[Saved data entries]
_ _ _ _

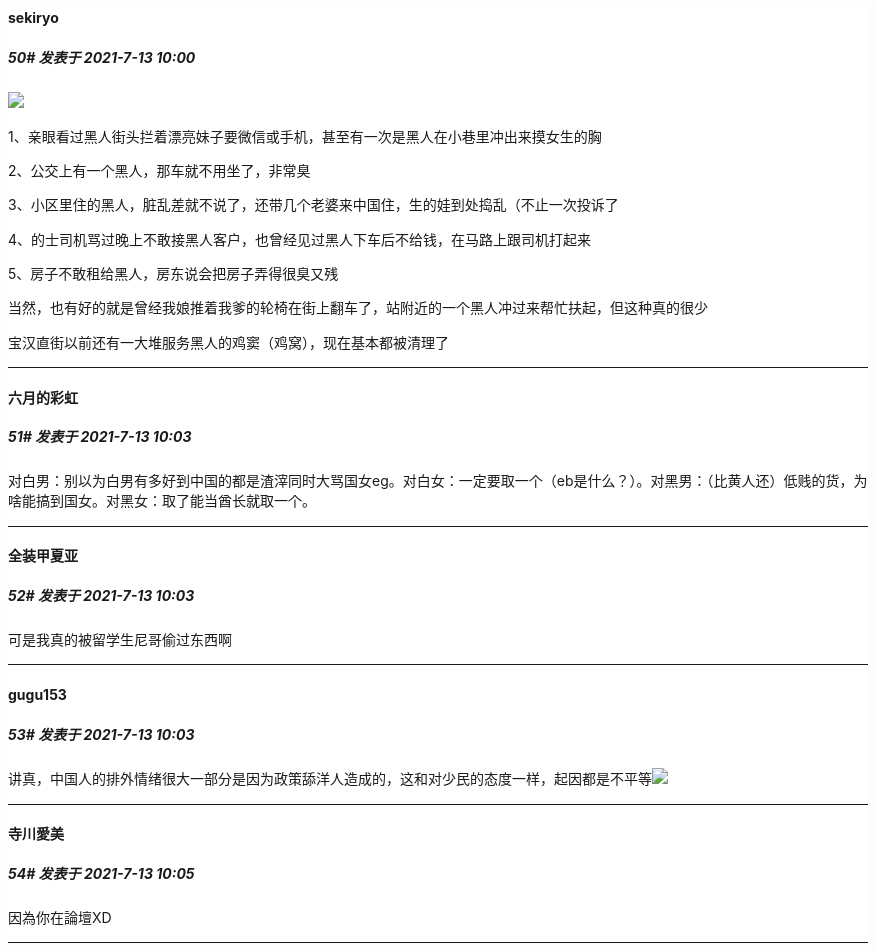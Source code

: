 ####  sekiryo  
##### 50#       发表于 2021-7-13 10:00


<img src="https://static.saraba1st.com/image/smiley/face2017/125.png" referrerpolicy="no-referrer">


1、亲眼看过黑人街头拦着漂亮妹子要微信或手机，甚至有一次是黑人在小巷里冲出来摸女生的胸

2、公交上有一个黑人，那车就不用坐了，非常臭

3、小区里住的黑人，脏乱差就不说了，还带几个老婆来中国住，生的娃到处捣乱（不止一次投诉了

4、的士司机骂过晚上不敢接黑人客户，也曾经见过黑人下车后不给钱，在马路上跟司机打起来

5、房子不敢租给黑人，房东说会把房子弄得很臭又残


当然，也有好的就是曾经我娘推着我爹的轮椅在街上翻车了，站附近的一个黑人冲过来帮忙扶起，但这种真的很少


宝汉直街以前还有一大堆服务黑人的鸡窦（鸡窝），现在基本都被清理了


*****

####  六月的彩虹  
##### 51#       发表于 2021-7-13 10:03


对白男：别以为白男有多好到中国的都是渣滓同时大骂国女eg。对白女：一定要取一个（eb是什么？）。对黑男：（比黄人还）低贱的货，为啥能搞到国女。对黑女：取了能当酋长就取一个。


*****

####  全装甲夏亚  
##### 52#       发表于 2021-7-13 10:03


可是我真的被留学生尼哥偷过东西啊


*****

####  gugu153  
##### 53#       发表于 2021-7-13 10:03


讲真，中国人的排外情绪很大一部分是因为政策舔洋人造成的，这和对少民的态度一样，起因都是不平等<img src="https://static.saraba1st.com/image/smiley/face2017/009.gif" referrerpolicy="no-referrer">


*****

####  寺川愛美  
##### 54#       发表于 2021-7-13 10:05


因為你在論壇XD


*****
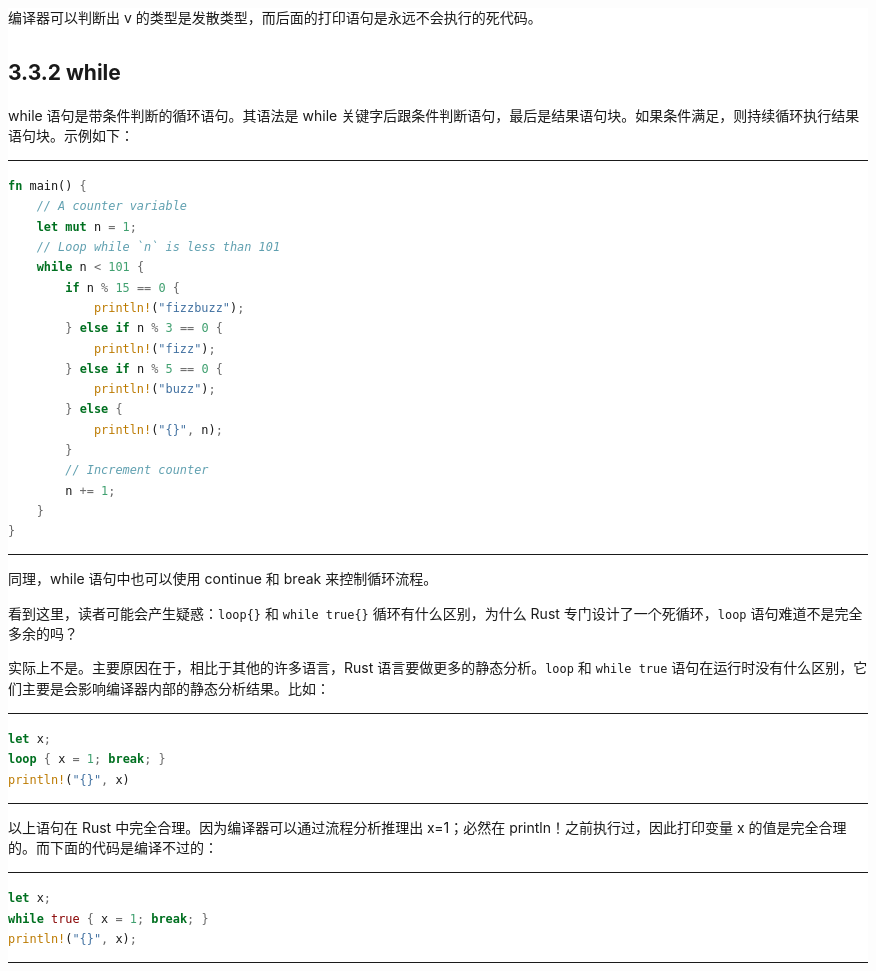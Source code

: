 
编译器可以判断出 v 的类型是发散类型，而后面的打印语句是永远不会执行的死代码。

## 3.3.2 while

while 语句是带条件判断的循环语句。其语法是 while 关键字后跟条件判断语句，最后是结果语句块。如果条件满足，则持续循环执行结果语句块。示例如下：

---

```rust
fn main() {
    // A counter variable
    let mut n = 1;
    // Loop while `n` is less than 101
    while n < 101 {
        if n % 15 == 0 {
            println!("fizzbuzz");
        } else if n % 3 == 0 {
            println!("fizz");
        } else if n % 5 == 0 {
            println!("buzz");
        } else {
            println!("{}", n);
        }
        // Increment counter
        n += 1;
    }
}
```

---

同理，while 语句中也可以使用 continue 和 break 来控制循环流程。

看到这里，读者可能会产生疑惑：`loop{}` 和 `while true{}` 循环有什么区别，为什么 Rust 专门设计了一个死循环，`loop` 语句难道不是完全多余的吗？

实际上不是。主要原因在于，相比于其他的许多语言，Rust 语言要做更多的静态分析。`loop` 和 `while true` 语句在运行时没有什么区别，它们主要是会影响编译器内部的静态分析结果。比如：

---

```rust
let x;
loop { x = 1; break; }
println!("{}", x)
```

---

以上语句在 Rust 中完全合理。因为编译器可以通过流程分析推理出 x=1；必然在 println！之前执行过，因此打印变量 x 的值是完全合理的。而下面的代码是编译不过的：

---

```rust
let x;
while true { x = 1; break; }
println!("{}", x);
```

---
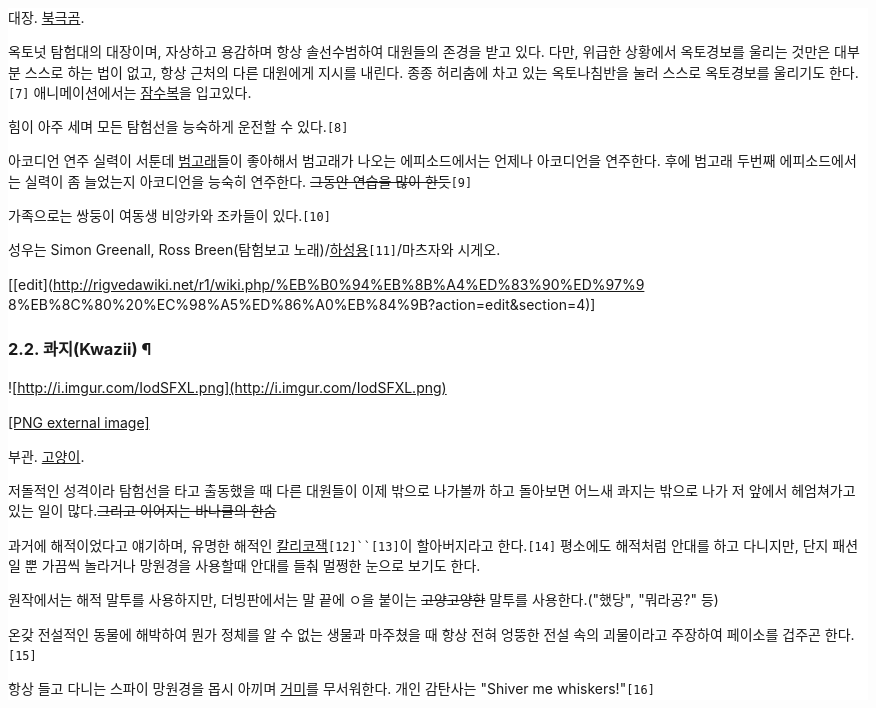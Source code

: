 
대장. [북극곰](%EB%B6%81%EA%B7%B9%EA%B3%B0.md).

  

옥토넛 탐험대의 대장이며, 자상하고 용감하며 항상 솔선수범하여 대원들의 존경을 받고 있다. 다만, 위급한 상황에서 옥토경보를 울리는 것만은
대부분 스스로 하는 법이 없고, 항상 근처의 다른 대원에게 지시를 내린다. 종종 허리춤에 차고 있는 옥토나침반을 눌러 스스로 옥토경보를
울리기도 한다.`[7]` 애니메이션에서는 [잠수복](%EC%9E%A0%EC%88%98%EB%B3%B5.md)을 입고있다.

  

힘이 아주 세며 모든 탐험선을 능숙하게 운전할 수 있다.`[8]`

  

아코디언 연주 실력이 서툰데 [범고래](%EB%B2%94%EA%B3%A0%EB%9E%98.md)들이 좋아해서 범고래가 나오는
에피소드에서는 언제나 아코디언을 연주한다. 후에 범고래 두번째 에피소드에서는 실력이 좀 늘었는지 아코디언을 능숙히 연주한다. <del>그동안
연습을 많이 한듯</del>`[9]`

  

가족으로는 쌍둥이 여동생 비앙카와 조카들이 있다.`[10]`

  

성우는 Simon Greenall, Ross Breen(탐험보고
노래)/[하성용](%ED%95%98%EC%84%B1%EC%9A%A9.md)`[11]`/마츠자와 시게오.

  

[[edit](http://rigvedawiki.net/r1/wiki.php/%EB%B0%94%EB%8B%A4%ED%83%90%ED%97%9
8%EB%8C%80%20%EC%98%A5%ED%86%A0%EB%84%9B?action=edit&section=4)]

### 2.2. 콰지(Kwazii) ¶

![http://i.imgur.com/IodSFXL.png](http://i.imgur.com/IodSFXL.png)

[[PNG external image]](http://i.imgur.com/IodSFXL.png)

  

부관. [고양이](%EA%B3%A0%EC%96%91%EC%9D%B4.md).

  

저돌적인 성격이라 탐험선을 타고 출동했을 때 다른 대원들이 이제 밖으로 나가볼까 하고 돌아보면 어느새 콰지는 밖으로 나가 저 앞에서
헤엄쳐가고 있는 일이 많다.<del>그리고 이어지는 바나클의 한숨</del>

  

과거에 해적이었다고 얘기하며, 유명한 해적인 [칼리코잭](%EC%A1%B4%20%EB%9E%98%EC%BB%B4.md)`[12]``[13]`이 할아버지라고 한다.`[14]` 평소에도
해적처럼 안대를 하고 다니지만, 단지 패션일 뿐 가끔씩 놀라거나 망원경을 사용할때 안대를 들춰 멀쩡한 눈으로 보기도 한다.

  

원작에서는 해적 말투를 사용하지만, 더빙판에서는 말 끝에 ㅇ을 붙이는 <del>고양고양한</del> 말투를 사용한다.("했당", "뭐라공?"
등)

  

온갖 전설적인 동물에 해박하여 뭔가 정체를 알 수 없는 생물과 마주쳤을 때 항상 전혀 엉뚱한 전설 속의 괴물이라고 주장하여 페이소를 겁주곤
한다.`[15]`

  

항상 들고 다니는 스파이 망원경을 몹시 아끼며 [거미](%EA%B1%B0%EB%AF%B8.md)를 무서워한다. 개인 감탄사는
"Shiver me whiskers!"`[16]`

_ _ _ _

▶ **TASK INSTRUCTIONS**:
From the records, copy every line that has the string "탐험선을" in it.

▶ **SOLUTION FOR THIS EXERCISE**:
힘이 아주 세며 모든 탐험선을 능숙하게 운전할 수 있다.`[8]`
저돌적인 성격이라 탐험선을 타고 출동했을 때 다른 대원들이 이제 밖으로 나가볼까 하고 돌아보면 어느새 콰지는 밖으로 나가 저 앞에서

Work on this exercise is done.